12.12.2008

airport security


The 7 Dumbest Things Ever Done by Airport Security
The last time I flew (nearly five months ago), I almost had forty dollars worth of cosmetics taken from me because I didn't care enough to put them in a quart sized plastic bag. "Please, don't! That's from Sephora! It's really expensive." This situation made me realize two things:
1. It's unnecessary to own forty-dollar face lotion at age nineteen, and..
2. The TSA is out of their fucking minds.

12.11.2008

global scamming?

UN Blowback: More Than 650 International Scientists Dissent Over Man-Made Global Warming Claims
“The [global warming] scaremongering has its justification in the fact that it is something that generates funds.” -Dr. Eduardo Tonni
Amazing.

12.05.2008

puff puff puff


I know this is an old topic to talk about, but after not thinking about this for a while, I've been rudely reminded of it. Why is it socially acceptable for people to be outwardly rude to smokers? As I walked down 10th street today, the cross country team or fraternity brothers or some other homogenized group of male college students jogged past me. One of them shouted "smoking is cool!" and I grinned. Acting like an asshole to strangers as you jog by them on the street is cool, too! For the past few years I've recieved more than a few comments like this from strangers, as I'm sure any smoker has. I specifically remember standing outside of a restaraunt once in a designated smoking area and being yelled at by a fourteen-year-old on a homecoming date twenty feet away about how his "date doesn't want to smell like fucking smoke." I understand that people don't like second-hand smoke, and I always try my best to not blow it in their precious eyes. People on the street might complain about passing my smoke for a half-second, but they can walk forever next to cars and buses and trucks without a problem. It seems that in the last few years smokers have become the new "dirty people of society". As a result, non-smokers will naturally feel a heightened sense of superiority . It's the same sense of superiority that some people feel over the 700 lb man on TLC.
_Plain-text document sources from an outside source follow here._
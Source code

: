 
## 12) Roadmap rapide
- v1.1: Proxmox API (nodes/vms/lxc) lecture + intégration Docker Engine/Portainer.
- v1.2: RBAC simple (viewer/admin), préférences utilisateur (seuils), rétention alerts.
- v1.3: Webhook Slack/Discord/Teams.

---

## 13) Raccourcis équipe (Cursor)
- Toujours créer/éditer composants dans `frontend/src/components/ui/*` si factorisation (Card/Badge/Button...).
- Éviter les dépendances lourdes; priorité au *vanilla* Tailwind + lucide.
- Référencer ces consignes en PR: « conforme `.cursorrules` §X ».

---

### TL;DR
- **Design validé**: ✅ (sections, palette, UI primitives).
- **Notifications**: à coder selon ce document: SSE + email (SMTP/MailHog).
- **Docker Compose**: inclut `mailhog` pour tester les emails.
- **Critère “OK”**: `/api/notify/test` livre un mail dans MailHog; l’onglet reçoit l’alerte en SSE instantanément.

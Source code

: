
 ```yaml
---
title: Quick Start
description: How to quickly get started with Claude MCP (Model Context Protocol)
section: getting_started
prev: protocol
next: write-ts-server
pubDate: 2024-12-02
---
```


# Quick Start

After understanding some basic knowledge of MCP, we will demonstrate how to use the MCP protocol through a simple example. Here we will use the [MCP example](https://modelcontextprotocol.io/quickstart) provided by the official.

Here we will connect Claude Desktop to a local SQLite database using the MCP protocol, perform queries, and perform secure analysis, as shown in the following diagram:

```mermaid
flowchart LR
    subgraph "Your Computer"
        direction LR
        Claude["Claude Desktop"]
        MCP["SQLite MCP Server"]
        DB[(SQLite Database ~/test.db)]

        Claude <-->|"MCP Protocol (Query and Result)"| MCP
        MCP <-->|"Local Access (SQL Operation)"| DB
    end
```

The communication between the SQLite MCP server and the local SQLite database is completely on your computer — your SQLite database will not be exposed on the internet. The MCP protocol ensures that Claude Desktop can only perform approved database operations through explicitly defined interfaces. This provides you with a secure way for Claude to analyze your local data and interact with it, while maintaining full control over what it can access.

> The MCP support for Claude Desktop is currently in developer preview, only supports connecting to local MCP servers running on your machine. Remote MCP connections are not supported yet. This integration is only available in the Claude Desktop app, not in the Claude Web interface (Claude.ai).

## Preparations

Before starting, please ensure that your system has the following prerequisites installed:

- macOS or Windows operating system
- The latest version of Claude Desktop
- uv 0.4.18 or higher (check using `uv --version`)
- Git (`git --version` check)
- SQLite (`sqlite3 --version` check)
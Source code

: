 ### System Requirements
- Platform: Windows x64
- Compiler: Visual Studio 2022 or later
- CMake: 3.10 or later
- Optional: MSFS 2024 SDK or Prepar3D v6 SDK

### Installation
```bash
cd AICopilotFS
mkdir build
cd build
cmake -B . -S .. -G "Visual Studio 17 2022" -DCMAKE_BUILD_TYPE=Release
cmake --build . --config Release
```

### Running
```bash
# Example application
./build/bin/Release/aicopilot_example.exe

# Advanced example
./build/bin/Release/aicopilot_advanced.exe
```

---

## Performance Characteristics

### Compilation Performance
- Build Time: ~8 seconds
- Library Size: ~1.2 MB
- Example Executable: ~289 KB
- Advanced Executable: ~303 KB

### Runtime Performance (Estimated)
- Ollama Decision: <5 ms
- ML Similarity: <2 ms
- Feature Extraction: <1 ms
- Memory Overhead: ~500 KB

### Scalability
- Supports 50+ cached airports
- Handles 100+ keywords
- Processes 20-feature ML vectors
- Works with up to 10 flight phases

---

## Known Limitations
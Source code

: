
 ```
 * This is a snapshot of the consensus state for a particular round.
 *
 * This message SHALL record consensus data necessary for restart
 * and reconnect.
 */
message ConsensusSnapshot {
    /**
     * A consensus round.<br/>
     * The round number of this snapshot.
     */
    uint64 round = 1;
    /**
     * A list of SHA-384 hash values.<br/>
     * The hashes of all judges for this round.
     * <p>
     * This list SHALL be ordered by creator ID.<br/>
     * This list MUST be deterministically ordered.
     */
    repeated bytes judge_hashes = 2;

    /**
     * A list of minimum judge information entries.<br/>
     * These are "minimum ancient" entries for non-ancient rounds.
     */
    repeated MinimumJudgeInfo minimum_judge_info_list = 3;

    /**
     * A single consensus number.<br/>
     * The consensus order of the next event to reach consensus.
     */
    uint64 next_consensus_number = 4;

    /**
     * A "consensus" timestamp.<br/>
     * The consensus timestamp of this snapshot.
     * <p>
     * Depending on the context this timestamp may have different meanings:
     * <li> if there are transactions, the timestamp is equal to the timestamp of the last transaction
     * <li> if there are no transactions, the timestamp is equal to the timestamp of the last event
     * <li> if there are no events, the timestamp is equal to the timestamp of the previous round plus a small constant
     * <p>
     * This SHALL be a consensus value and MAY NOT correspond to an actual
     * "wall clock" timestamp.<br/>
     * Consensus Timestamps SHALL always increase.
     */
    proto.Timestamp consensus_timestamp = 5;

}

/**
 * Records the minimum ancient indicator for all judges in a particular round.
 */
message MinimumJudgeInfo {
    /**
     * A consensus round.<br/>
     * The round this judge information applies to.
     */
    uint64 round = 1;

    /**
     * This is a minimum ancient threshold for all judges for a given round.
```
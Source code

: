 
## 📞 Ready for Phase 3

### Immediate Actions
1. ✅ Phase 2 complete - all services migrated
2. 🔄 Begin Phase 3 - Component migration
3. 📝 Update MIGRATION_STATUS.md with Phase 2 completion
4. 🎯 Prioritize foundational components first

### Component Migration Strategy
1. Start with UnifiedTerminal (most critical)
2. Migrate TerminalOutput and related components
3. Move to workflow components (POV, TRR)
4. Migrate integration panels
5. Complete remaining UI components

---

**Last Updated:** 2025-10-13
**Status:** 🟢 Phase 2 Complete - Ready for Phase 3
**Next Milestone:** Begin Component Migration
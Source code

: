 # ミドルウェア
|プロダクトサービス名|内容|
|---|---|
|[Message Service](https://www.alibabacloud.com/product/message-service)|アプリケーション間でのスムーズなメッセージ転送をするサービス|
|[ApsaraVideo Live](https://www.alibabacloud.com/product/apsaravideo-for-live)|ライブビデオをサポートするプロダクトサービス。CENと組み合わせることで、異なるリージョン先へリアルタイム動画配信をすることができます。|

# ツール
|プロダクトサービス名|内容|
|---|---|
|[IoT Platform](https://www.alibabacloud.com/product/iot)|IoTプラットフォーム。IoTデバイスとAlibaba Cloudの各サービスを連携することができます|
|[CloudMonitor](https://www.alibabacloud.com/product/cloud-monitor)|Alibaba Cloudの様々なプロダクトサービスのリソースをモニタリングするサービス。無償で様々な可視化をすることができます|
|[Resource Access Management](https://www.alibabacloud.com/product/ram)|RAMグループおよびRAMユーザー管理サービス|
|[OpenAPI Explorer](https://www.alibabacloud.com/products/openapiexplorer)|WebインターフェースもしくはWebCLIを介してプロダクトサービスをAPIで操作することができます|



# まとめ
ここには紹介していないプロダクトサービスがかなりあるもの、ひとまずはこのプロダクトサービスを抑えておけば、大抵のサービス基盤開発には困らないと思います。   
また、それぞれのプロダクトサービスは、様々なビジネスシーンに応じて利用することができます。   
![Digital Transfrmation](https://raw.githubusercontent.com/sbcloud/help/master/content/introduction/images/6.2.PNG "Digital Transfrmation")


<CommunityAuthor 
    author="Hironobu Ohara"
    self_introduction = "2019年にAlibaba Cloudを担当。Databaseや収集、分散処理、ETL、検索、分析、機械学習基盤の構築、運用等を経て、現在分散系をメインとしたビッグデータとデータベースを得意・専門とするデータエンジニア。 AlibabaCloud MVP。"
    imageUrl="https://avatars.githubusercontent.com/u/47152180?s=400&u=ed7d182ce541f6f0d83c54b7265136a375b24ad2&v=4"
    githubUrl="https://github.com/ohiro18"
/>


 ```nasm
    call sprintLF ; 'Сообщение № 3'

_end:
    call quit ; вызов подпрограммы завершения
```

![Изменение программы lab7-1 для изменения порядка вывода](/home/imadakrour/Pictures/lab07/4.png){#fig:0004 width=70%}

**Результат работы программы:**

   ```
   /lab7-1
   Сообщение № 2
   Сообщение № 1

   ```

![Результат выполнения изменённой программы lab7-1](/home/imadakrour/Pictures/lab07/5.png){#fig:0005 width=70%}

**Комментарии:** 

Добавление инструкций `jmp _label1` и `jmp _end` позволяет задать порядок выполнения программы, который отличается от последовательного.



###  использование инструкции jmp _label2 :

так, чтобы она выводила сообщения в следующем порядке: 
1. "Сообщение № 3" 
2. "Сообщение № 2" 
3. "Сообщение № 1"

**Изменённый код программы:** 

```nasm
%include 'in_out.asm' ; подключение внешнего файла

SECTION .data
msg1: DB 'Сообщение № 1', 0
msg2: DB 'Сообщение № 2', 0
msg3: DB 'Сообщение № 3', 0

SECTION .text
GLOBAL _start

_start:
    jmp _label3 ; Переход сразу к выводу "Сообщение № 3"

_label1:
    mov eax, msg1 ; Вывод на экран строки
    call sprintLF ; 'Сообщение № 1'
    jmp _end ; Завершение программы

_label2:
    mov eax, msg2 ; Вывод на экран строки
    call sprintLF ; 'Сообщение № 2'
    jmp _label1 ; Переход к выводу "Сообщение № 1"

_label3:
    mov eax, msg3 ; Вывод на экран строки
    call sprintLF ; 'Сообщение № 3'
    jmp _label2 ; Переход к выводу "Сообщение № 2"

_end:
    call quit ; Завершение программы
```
But really, what's worse, being a smoker...or being an asshole?

11.11.2008

5 songs

As evidence of Stephen's obsessive compulsive behavior rubbing off on me...I've decided to make a list. "5 Songs I Like But You Probably Don't"

1. "Nobody's Child"- ELO
How can you resist the wailing and piano pounding? I can't. This song is melodic and majestic, and I'm pretty sure it has almost made me cry at least once. Actually, the way I feel about this song is the way I feel about Electric Light Orchestra in general...You all roll your eyes while I close mine and am taken away to another planet on the spacecraft pictured below.


2."I'm Eighteen"- Alice Cooper

This was "my song" for the 18th year of my life. Like it, love it, like it, love it, eighteen, eighteen, eighteen and i like it.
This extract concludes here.